So this past weekend, the Kansas City Royals traveled down I-70 to play the Cardinals. We all know how this goes.
For the Cardinals and their fans, this weekend usually doesn’t mean a whole heck of a lot. St. Louis is usually playing much better ball and doing that whole thing where they perennially contend while the Royals, God love ’em, are throwing out a bunch of washed up rejects and young kids who are apt to be gone once they fall out of affordability.
One of these latter types who we lost to the highest bidder—long since gone from our humble burg, now—was Carlos Beltran.
And now that the current Cardinals outfielder is fast cementing a Hall of Fame candidacy, this is particulary depressing.
After being traded to the Houston Astros in the midst of their 2004 playoff run (for Mark Teahan!
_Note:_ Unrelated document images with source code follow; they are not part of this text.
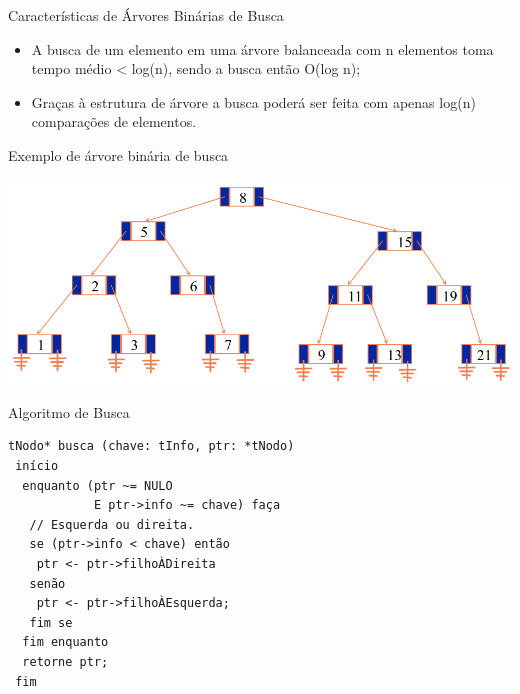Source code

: \documentclass[12pt,table,xcolor={dvipsnames}]{beamer}
\begin{document}
\begin{frame}[fragile]{Características de Árvores Binárias de Busca}
          \begin{itemize}
          \item A busca de um elemento em uma árvore balanceada com n elementos toma tempo médio < log(n), sendo a busca então O(log n);
          \item Graças à estrutura de árvore a busca poderá ser feita com apenas log(n) comparações de elementos.
       	  \end{itemize}
\end{frame}

\begin{frame}[fragile]{Exemplo de árvore binária de busca}
\begin{center}
\includegraphics[scale=.3]{arv1.png} 
\end{center}
\end{frame}

\begin{frame}[fragile]{Algoritmo de Busca}
          \begin{lstlisting}
tNodo* busca (chave: tInfo, ptr: *tNodo)
 início
  enquanto (ptr ~= NULO 
            E ptr->info ~= chave) faça
   // Esquerda ou direita.
   se (ptr->info < chave) então
    ptr <- ptr->filhoÀDireita
   senão
    ptr <- ptr->filhoÀEsquerda;
   fim se
  fim enquanto
  retorne ptr;
 fim
		  \end{lstlisting}
\end{frame} 
\end{document}
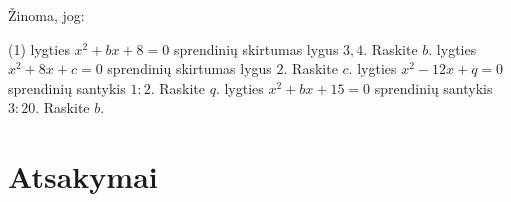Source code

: \documentclass[12pt, a4paper]{scrartcl}
\begin{document}
\begin{problem}
    Žinoma, jog:
      \begin{tasks}[label={(\arabic*)}, label-offset=0.9em](1)
        \task lygties $x ^{2} +bx+8=0$ sprendinių skirtumas lygus $3,4$. Raskite $b$. 
        \task lygties $x ^{2} +8x+c=0$ sprendinių skirtumas lygus $2$. Raskite $c$.
        \task lygties $x ^{2} -12x+q=0$ sprendinių santykis $1:2$. Raskite $q$.
        \task lygties $x ^{2} +bx+15=0$ sprendinių santykis $3:20$. Raskite $b$.
    \end{tasks}
\end{problem}

\newpage
\section{Atsakymai}
\end{document}

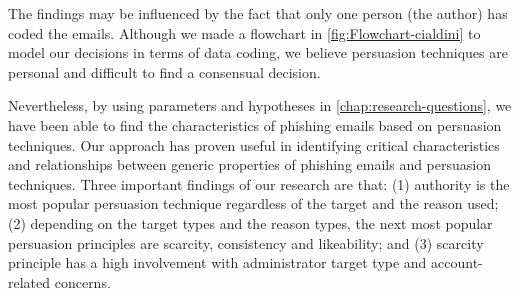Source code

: The findings may be influenced by the fact that only one person (the
author) has coded the emails. Although we made a flowchart in \autoref{fig:Flowchart-cialdini}
to model our decisions in terms of data coding, we believe persuasion
techniques are personal and difficult to find a consensual decision.

Nevertheless, by using parameters and hypotheses in \autoref{chap:research-questions},
we have been able to find the characteristics of phishing emails based
on persuasion techniques. Our approach has proven useful in identifying
critical characteristics and relationships between generic properties
of phishing emails and persuasion techniques. Three important findings
of our research are that: (1) authority is the most popular persuasion
technique regardless of the target and the reason used; (2) depending
on the target types and the reason types, the next most popular persuasion
principles are scarcity, consistency and likeability; and (3) scarcity
principle has a high involvement with administrator target type and
account-related concerns. 


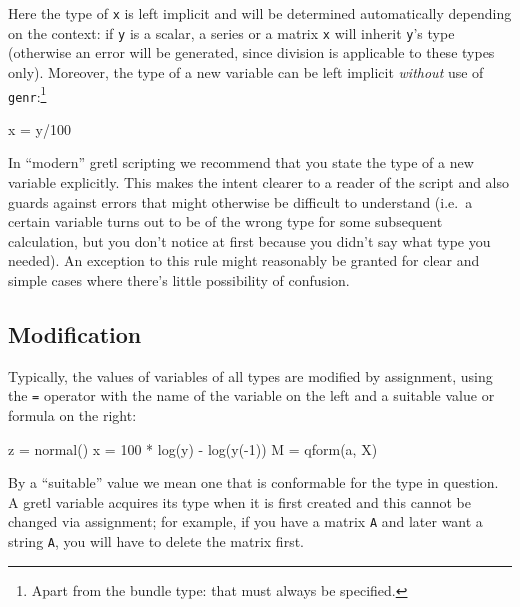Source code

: Here the type of \texttt{x} is left implicit and will be determined
automatically depending on the context: if \texttt{y} is a scalar, a
series or a matrix \texttt{x} will inherit \texttt{y}'s type
(otherwise an error will be generated, since division is applicable to
these types only). Moreover, the type of a new variable can be left
implicit \textit{without} use of \texttt{genr}:\footnote{Apart from
  the bundle type: that must always be specified.}

\begin{code}
x = y/100
\end{code}

In ``modern'' gretl scripting we recommend that you state the
type of a new variable explicitly. This makes the intent clearer to a
reader of the script and also guards against errors that might
otherwise be difficult to understand (i.e.\ a certain variable turns
out to be of the wrong type for some subsequent calculation, but you
don't notice at first because you didn't say what type you needed). An
exception to this rule might reasonably be granted for clear and
simple cases where there's little possibility of confusion.

\subsection{Modification}

Typically, the values of variables of all types are modified
by assignment, using the \texttt{=} operator with the name of the
variable on the left and a suitable value or formula on the right:

\begin{code}
z = normal()
x = 100 * log(y) - log(y(-1))
M = qform(a, X)
\end{code}

By a ``suitable'' value we mean one that is conformable for the type
in question. A gretl variable acquires its type when it is first
created and this cannot be changed via assignment; for example, if you
have a matrix \texttt{A} and later want a string \texttt{A}, you will
have to delete the matrix first.


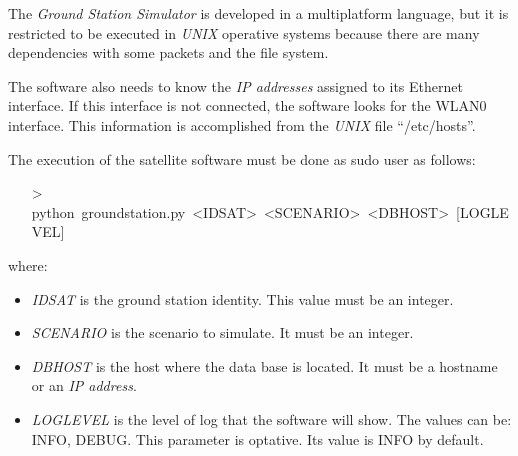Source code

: The \emph{Ground Station Simulator} is developed in a multiplatform language, but it is restricted to be executed in \emph{UNIX} operative systems because there are many dependencies with some packets and the file system.

The software also needs to know the \emph{IP addresses} assigned to its Ethernet interface. If this interface is not connected, the software looks for the WLAN0 interface. This information is accomplished from the \emph{UNIX} file ``/etc/hosts''.

The execution of the satellite software must be done as sudo user as follows:
\begin{itemize}
\item[>]python~groundstation.py~<IDSAT>~<SCENARIO>~<DBHOST>~[LOGLEVEL]
\end{itemize}

where:
\begin{itemize}
\item \emph{IDSAT} is the ground station identity. This value must be an integer.
\item \emph{SCENARIO} is the scenario to simulate. It must be an integer.
\item \emph{DBHOST} is the host where the data base is located. It must be a hostname or an \emph{IP address}.
\item \emph{LOGLEVEL} is the level of log that the software will show. The
  values can be: INFO, DEBUG. This parameter is optative. Its value is INFO by default.
\end{itemize}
And John Buck! And Mike Wood! And wait—an Astros’ playoff run??!! What?), Beltran excelled in postseason play, ultimately setting himself up for a big-ass contract, the likes of which the Royals couldn’t have even started to dream about beginning to imagine thinking about affording (well, you know… unless they’d sunk early-funds into Beltran instead of Mike Sweeney).
In 2005, he signed a seven year deal with the New York Metropolitans worth $119 million. He hit 41 homeruns in 2006, setting the Mets’ single season record, and won his first Gold Glove. In that year’s NLCS, he hit three homeruns, bringing his playoff total to 11 knocks in 22 games. Before being traded to the San Francisco Giants in the middle of the 2011 season—he was due to be a free agent and the Mets were in cost-cutting mode—he’d tallied 3 Gold Gloves, won 2 Silver Slugger Awards and had made 6 All Star appearances. In December of last year, he signed a two year deal with the St. Louis Cardinals for $26 million.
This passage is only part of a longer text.